(Data items)
»»
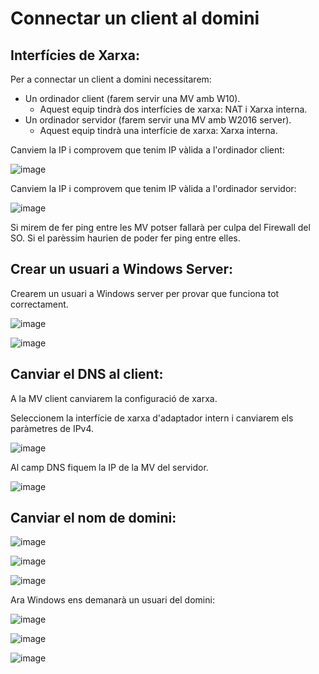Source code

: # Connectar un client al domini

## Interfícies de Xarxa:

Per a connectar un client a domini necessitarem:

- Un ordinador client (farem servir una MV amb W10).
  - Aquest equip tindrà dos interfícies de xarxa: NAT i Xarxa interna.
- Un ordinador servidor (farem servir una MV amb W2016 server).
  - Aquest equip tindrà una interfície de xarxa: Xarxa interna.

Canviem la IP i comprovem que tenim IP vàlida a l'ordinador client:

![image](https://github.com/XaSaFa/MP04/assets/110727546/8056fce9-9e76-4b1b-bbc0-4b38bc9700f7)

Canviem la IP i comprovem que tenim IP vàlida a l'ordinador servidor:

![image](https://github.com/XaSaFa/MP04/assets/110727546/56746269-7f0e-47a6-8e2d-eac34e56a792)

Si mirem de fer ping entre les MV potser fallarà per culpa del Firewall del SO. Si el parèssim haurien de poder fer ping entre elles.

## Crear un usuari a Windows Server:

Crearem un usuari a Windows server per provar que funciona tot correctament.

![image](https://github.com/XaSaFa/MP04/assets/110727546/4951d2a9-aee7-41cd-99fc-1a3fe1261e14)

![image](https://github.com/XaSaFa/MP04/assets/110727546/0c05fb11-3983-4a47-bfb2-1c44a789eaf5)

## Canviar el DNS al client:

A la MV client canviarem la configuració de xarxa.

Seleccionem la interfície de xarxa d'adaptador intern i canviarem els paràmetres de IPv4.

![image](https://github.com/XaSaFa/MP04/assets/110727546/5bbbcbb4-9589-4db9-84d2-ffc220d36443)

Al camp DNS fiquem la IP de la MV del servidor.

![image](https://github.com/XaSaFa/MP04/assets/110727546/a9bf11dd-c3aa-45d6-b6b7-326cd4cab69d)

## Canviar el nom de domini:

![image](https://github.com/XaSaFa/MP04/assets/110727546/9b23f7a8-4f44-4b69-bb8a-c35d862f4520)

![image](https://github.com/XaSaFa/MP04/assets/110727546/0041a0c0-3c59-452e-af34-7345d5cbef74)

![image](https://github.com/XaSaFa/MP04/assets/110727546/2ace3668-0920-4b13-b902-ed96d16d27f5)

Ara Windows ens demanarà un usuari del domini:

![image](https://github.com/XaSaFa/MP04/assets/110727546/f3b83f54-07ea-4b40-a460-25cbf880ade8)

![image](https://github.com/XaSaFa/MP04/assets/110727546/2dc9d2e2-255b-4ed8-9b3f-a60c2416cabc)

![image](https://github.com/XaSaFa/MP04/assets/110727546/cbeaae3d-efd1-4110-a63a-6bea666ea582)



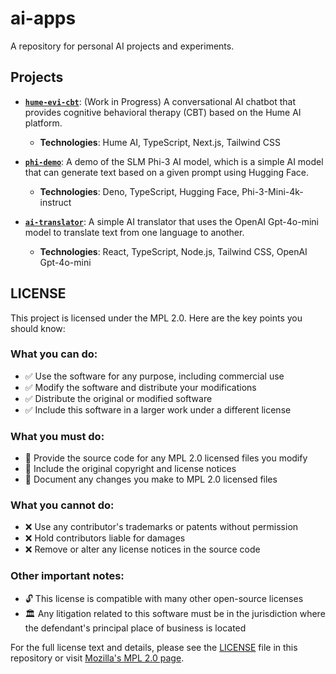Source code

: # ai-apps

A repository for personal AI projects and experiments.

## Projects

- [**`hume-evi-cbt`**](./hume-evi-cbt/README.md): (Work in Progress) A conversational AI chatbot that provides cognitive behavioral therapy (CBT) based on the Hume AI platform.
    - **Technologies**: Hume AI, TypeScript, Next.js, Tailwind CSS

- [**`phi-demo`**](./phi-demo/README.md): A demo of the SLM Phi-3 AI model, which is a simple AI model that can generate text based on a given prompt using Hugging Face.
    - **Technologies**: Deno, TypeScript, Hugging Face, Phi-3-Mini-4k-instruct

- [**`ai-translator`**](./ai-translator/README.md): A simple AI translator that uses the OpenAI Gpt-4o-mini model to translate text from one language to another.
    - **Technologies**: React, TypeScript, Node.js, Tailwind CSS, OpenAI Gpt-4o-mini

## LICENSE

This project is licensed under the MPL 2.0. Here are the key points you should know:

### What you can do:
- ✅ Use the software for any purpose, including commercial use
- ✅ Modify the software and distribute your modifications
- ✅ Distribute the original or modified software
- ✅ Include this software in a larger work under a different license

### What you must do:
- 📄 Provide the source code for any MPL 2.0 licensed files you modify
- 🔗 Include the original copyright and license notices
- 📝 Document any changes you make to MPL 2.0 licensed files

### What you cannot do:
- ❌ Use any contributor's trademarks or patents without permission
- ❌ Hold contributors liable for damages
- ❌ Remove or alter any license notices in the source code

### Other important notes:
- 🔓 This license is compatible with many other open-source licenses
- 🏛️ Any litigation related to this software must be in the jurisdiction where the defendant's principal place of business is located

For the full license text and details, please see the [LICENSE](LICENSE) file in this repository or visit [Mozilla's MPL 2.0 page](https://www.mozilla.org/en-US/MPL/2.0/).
««
Repeat the data exactly in full, omitting its pictures.

Source code

: # Connectar un client al domini

## Interfícies de Xarxa:

Per a connectar un client a domini necessitarem:

- Un ordinador client (farem servir una MV amb W10).
  - Aquest equip tindrà dos interfícies de xarxa: NAT i Xarxa interna.
- Un ordinador servidor (farem servir una MV amb W2016 server).
  - Aquest equip tindrà una interfície de xarxa: Xarxa interna.

Canviem la IP i comprovem que tenim IP vàlida a l'ordinador client:

![image](https://github.com/XaSaFa/MP04/assets/110727546/8056fce9-9e76-4b1b-bbc0-4b38bc9700f7)

Canviem la IP i comprovem que tenim IP vàlida a l'ordinador servidor:

![image](https://github.com/XaSaFa/MP04/assets/110727546/56746269-7f0e-47a6-8e2d-eac34e56a792)

Si mirem de fer ping entre les MV potser fallarà per culpa del Firewall del SO. Si el parèssim haurien de poder fer ping entre elles.

## Crear un usuari a Windows Server:

Crearem un usuari a Windows server per provar que funciona tot correctament.

![image](https://github.com/XaSaFa/MP04/assets/110727546/4951d2a9-aee7-41cd-99fc-1a3fe1261e14)

![image](https://github.com/XaSaFa/MP04/assets/110727546/0c05fb11-3983-4a47-bfb2-1c44a789eaf5)

## Canviar el DNS al client:

A la MV client canviarem la configuració de xarxa.

Seleccionem la interfície de xarxa d'adaptador intern i canviarem els paràmetres de IPv4.

![image](https://github.com/XaSaFa/MP04/assets/110727546/5bbbcbb4-9589-4db9-84d2-ffc220d36443)

Al camp DNS fiquem la IP de la MV del servidor.

![image](https://github.com/XaSaFa/MP04/assets/110727546/a9bf11dd-c3aa-45d6-b6b7-326cd4cab69d)

## Canviar el nom de domini:

![image](https://github.com/XaSaFa/MP04/assets/110727546/9b23f7a8-4f44-4b69-bb8a-c35d862f4520)

![image](https://github.com/XaSaFa/MP04/assets/110727546/0041a0c0-3c59-452e-af34-7345d5cbef74)

![image](https://github.com/XaSaFa/MP04/assets/110727546/2ace3668-0920-4b13-b902-ed96d16d27f5)

Ara Windows ens demanarà un usuari del domini:

![image](https://github.com/XaSaFa/MP04/assets/110727546/f3b83f54-07ea-4b40-a460-25cbf880ade8)

![image](https://github.com/XaSaFa/MP04/assets/110727546/2dc9d2e2-255b-4ed8-9b3f-a60c2416cabc)

![image](https://github.com/XaSaFa/MP04/assets/110727546/cbeaae3d-efd1-4110-a63a-6bea666ea582)



Source code

: # ai-apps

A repository for personal AI projects and experiments.

## Projects

- [**`hume-evi-cbt`**](./hume-evi-cbt/README.md): (Work in Progress) A conversational AI chatbot that provides cognitive behavioral therapy (CBT) based on the Hume AI platform.
    - **Technologies**: Hume AI, TypeScript, Next.js, Tailwind CSS

- [**`phi-demo`**](./phi-demo/README.md): A demo of the SLM Phi-3 AI model, which is a simple AI model that can generate text based on a given prompt using Hugging Face.
    - **Technologies**: Deno, TypeScript, Hugging Face, Phi-3-Mini-4k-instruct

- [**`ai-translator`**](./ai-translator/README.md): A simple AI translator that uses the OpenAI Gpt-4o-mini model to translate text from one language to another.
    - **Technologies**: React, TypeScript, Node.js, Tailwind CSS, OpenAI Gpt-4o-mini

## LICENSE

This project is licensed under the MPL 2.0. Here are the key points you should know:

### What you can do:
- ✅ Use the software for any purpose, including commercial use
- ✅ Modify the software and distribute your modifications
- ✅ Distribute the original or modified software
- ✅ Include this software in a larger work under a different license

### What you must do:
- 📄 Provide the source code for any MPL 2.0 licensed files you modify
- 🔗 Include the original copyright and license notices
- 📝 Document any changes you make to MPL 2.0 licensed files

### What you cannot do:
- ❌ Use any contributor's trademarks or patents without permission
- ❌ Hold contributors liable for damages
- ❌ Remove or alter any license notices in the source code

### Other important notes:
- 🔓 This license is compatible with many other open-source licenses
- 🏛️ Any litigation related to this software must be in the jurisdiction where the defendant's principal place of business is located

For the full license text and details, please see the [LICENSE](LICENSE) file in this repository or visit [Mozilla's MPL 2.0 page](https://www.mozilla.org/en-US/MPL/2.0/).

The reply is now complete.